The alternative is that you raise interest rates against a backdrop of a series of pro-inflationary policies, that allow wages and the price of everything other than housing/healthcare/education to catch up and rebalance. And you need for people to pay down their debts so that interest rates can rise without bankrupting everyone, which means they need money to pay them with. But money comes from two places. One is debt -- banks create money when they make loans. But we can't use this one because the whole point is we need less of that.
The other is the government creates it. They need to create enough money for people to pay off their debts with, which destroys it again. That would be trillions of dollars. And then enough on top of that for wages to catch up to housing prices. (A UBI would actually be a great way to deliver the money to people.)
The banks would hate this with the fire of a thousand suns, because it would mean that the total amount of outstanding loans would fall significantly. In other words, their industry would shrink, by a lot.
So those are your options. Lots and lots of bankruptcies and a huge economic crash, or printing trillions of dollars for people to pay their debts with. Either way the banks are stuffed -- and they're the ones with the largest influence on this kind of policy, so they're firmly in the "kick the can down the road" camp of leaving interest rates low.
The summary is that we're addicted to debt, and I surely agree. But that means we should be even more vigilant to avoid advancing further in the ratchet!
Why should individuals just ideologically accept this regime, rationalizing justifications to further speed up the debt treadmill as actually benefiting us somehow? We're just all supposed to accept living in a negative-sum container, where the financial class gradually takes title to more and more real property as interest compounds? Until the abstraction no longer holds, we get an economic collapse, and then we get to fight and eat one another while the fiction unwinds?
I guess this is just the standard shape US politics take. The bankers buy both candidates and then the voters get to cheer for their preferred window dressing to win - more bread or more circuses. I'd personally rather get my tribe-kicks from watching professional sportsball, and keep my political head screwed on straight.
Housing prices are mostly high due to shortages within specific labor market areas. If displaced workers can leave, that puts a lot more competitive options in their reach.
That's a weird way to spin it. Much more useful and interesting, to me, is that UBI recipients weren't any less likely to get jobs. That implies that UBI will not--as some fear--in fact lead to a bunch of lazy, parasitic layabouts. They're still trying to find work, they're just happier and healthier while they're doing it.
This is a weird title.
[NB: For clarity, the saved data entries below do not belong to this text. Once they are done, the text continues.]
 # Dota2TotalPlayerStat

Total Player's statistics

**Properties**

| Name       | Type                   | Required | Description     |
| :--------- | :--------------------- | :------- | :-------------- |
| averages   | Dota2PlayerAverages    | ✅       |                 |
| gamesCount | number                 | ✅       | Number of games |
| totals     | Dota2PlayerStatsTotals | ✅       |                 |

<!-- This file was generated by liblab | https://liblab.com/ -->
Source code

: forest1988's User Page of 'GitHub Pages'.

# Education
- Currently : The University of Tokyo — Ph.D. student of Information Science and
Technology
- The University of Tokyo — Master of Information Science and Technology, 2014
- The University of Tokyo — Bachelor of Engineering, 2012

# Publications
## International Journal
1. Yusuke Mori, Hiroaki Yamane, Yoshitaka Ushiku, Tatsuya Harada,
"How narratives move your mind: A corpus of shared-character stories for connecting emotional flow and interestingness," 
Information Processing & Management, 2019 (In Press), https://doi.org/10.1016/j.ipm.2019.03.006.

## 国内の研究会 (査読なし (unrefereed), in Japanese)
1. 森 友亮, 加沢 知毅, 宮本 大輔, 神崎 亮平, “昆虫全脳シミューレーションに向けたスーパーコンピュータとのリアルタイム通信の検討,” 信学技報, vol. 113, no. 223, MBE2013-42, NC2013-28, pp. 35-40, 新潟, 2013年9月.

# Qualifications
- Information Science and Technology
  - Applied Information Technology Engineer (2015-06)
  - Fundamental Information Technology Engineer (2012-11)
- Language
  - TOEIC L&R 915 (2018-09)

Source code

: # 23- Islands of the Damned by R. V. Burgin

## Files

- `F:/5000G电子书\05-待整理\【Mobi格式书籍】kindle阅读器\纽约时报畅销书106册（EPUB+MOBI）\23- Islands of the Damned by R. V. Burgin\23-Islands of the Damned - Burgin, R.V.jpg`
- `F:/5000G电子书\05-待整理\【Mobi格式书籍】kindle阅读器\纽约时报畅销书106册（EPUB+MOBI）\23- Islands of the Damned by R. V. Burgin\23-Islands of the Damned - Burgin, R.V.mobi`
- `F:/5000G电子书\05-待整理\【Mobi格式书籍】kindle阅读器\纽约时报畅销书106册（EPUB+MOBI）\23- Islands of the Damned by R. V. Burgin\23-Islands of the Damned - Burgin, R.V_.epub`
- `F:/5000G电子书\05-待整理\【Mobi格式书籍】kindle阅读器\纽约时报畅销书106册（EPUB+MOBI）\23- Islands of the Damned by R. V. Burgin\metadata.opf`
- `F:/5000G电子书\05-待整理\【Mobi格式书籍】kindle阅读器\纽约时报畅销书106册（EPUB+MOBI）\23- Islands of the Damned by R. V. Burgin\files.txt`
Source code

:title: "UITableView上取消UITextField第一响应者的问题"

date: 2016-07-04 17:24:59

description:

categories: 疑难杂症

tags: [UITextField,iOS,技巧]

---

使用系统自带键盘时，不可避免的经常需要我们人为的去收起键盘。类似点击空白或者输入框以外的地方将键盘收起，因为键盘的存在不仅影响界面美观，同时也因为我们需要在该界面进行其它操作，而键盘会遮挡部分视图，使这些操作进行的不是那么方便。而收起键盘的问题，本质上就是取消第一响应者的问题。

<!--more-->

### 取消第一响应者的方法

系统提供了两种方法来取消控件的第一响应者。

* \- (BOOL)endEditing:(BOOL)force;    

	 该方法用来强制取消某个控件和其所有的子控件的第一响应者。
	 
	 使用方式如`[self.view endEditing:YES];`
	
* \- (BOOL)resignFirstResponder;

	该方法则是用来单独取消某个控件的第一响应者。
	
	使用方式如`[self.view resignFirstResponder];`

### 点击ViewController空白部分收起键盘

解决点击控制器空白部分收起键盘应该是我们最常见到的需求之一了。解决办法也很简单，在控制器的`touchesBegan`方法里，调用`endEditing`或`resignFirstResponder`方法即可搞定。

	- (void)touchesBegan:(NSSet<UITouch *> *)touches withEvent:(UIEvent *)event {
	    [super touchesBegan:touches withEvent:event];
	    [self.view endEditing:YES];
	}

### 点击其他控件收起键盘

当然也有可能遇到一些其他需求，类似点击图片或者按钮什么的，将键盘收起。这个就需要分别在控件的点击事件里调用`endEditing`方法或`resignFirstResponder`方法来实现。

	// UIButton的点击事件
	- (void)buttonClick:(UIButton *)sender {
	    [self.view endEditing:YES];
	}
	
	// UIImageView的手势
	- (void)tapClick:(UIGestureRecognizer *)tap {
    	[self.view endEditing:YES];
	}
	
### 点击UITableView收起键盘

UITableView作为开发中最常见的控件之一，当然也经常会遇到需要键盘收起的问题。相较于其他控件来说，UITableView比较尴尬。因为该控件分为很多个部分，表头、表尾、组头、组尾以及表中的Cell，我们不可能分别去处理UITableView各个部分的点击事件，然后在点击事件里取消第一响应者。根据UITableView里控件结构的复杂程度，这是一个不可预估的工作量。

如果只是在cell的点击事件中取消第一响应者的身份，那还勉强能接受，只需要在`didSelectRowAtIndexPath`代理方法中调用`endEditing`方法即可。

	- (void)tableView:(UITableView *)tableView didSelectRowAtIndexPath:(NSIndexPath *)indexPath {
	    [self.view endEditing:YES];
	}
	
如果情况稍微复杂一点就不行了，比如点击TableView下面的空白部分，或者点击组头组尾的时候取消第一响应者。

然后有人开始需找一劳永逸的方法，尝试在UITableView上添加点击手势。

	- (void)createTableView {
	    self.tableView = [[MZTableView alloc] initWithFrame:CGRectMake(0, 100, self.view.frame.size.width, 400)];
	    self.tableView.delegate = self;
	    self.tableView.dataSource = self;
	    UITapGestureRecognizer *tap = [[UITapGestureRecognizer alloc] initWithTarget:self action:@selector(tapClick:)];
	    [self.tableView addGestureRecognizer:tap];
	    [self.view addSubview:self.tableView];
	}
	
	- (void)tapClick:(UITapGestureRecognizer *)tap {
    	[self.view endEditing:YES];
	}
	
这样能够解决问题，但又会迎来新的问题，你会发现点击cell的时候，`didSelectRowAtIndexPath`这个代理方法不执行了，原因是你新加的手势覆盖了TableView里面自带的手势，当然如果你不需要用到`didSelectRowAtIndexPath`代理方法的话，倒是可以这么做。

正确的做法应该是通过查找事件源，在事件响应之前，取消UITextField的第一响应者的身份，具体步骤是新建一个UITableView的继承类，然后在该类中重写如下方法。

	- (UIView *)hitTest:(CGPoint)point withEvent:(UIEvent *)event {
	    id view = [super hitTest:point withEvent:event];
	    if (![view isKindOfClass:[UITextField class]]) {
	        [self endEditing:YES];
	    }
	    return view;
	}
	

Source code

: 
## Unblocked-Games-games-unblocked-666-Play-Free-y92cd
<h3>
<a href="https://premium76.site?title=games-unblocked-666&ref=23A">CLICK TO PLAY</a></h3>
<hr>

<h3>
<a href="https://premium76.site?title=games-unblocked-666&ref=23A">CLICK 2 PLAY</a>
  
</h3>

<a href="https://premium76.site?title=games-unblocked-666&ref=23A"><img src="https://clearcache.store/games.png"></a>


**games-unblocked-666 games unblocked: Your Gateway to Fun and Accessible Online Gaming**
The article says that the people on basic income were equally likely to find a job as those who were not receiving it. I was expecting that basic income might make people less motivated to find jobs, and that would have been an issue. But this result seems like a positive outcome for UBI.
It went to 2000 people already getting unemployment benefits.
> It was run by the Social Insurance Institution (Kela), a Finnish government agency, and involved 2,000 randomly-selected people on unemployment benefits.
So I'm curious what affect that had vs the general population's approach to finding employment. Particularly young people who may have never had a job before.
This title misrepresents the outcome. A better headline would have been:
> Finland basic income trial improved happiness but not employment
It’s unfortunate the BBC chose that quote, as it misrepresents the outcome of the trial as _creating_ joblessness, rather than failing to _alter_ joblessness.
Seriously asking. Is it possible to use your basic income to get a loan?
I just envision people buying all sorts of things without understanding what they're signing up for.
And from a U.S. perspective, I don't trust a system filled with rent-to-owns, payday lenders, and car dealer/financers stopping anyone from making bad choices.
Presumably you could. It is money granted to each person without strings. Not sure how you could avoid it. A better questions would be whether the courts could impose UBI garnishing similar to wage garnishing. I would presume not and hence giving a loan to someone would have to be with the knowledge that the government would not force repayment with UBI funds. It gets back to an issue of whether someone has a history of responsible payments, something which would be more in a person's control with a guaranteed flow of UBI.
I view UBI as a way to help ease the debt of many people, particularly those incurred because of lost wages (loss of job, illness). It could also ease the college debt issues because we could stop subsidizing college costs, leading to decreased tuition, and instead the colleges would have to compete with other uses of this money, something they do not have to do with direct college support programs.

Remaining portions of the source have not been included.